Kommunistische Kunst und andere Beiträge zur Ästhetik

KVV konkret 2019, 126 Seiten, 17,50 Euro

Stefan Ripplinger wollte sich wohl auf „Vergebliche Kunst“ selber antworten, immerhin ist „kommunistisch“ ja auch ein Gegenteil von „vergeblich“. Der „konkret“- und „Neues Deutschland“-Rezensent analysiert im titelgebenden Essay seines neuen Buches „Kommunistische Kunst“ nach eigener methodischer Maxime Kunst als gesellschaftliche Praxis. Sie sei aktuell im Spannungsfeld zwischen „Ästheten“ und „Realisten“ zu verorten, wobei die beiden Gruppen sehr eigen bezeichnet sind. Die „Ästheten“ sind hier einfach die, die sich radikal auf eine Kunstautonomie versteifen und nach unbrauchbarer Kunst, die keinen gesellschaftlichen Wert schafft, verlangen, während die „Realisten“ letztlich nur ihren marktschreierischen Widerpart in Form kapitalistischer Konsumkunst darstellen.

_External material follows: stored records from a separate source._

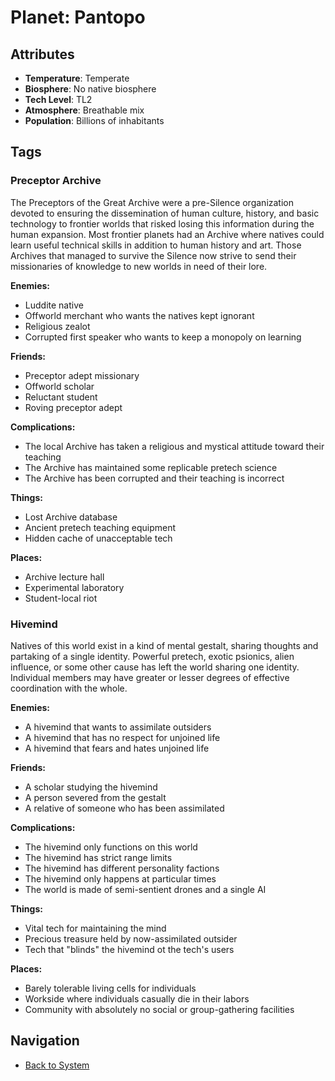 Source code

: # Planet: Pantopo

## Attributes
- **Temperature**: Temperate
- **Biosphere**: No native biosphere
- **Tech Level**: TL2
- **Atmosphere**: Breathable mix
- **Population**: Billions of inhabitants

## Tags

### Preceptor Archive

The Preceptors of the Great Archive were a pre-Silence organization devoted to ensuring the dissemination of human culture, history, and basic technology to frontier worlds that risked losing this information during the human expansion. Most frontier planets had an Archive where natives could learn useful technical skills in addition to human history and art. Those Archives that managed to survive the Silence now strive to send their missionaries of knowledge to new worlds in need of their lore.

**Enemies:**
- Luddite native
- Offworld merchant who wants the natives kept ignorant
- Religious zealot
- Corrupted first speaker who wants to keep a monopoly on learning

**Friends:**
- Preceptor adept missionary
- Offworld scholar
- Reluctant student
- Roving preceptor adept

**Complications:**
- The local Archive has taken a religious and mystical attitude toward their teaching
- The Archive has maintained some replicable pretech science
- The Archive has been corrupted and their teaching is incorrect

**Things:**
- Lost Archive database
- Ancient pretech teaching equipment
- Hidden cache of unacceptable tech

**Places:**
- Archive lecture hall
- Experimental laboratory
- Student-local riot

### Hivemind

Natives of this world exist in a kind of mental gestalt, sharing thoughts and partaking of a single identity. Powerful pretech, exotic psionics, alien influence, or some other cause has left the world sharing one identity. Individual members may have greater or lesser degrees of effective coordination with the whole.

**Enemies:**
- A hivemind that wants to assimilate outsiders
- A hivemind that has no respect for unjoined life
- A hivemind that fears and hates unjoined life

**Friends:**
- A scholar studying the hivemind
- A person severed from the gestalt
- A relative of someone who has been assimilated

**Complications:**
- The hivemind only functions on this world
- The hivemind has strict range limits
- The hivemind has different personality factions
- The hivemind only happens at particular times
- The world is made of semi-sentient drones and a single AI

**Things:**
- Vital tech for maintaining the mind
- Precious treasure held by now-assimilated outsider
- Tech that "blinds" the hivemind ot the tech's users

**Places:**
- Barely tolerable living cells for individuals
- Workside where individuals casually die in their labors
- Community with absolutely no social or group-gathering facilities

## Navigation
- [Back to System](../system.md)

Ripplinger baut auf die marxistische Ästhetik auf, indem Kulturproduktion stets als „Vorschein“, als Darüberhinaus auf eine höhere Gesellschaftsform hindeutet, und verweist konkret auf Ernst Bloch. Dass dabei auch „Spurenelemente kommunen Denkens“ seit jeher mitschwimmen, leitet Ripplinger historisch her. Schließlich sind die ersten Funde vom Menschen geschaffener Gegenstände, die bezeugen, dass sie zu mehr dienten als zu bloßen Werkzeugen, Artefakte, die schmuckvoll verarbeitet wurden, zu aufwendig, als dass sie ein einzelner Mensch zu jener Zeit hätte produzieren können. „Die kommune oder urkommunistische Kunst ist also kein Stil, sondern eine soziale Praxis.“ Sie ist es nicht nur in ihrer Erzeugung, denn schließlich dient der Rhythmus Homerischer Dichtung auch der Weiter- und Wiederverarbeitung im kollektiven Rahmen. Außerdem ist Kunst offen für etwas, das Ripplinger das „pluralisierende Missverständnis“ nennt – sie legt es darauf an, „von vielen gebraucht zu werden“.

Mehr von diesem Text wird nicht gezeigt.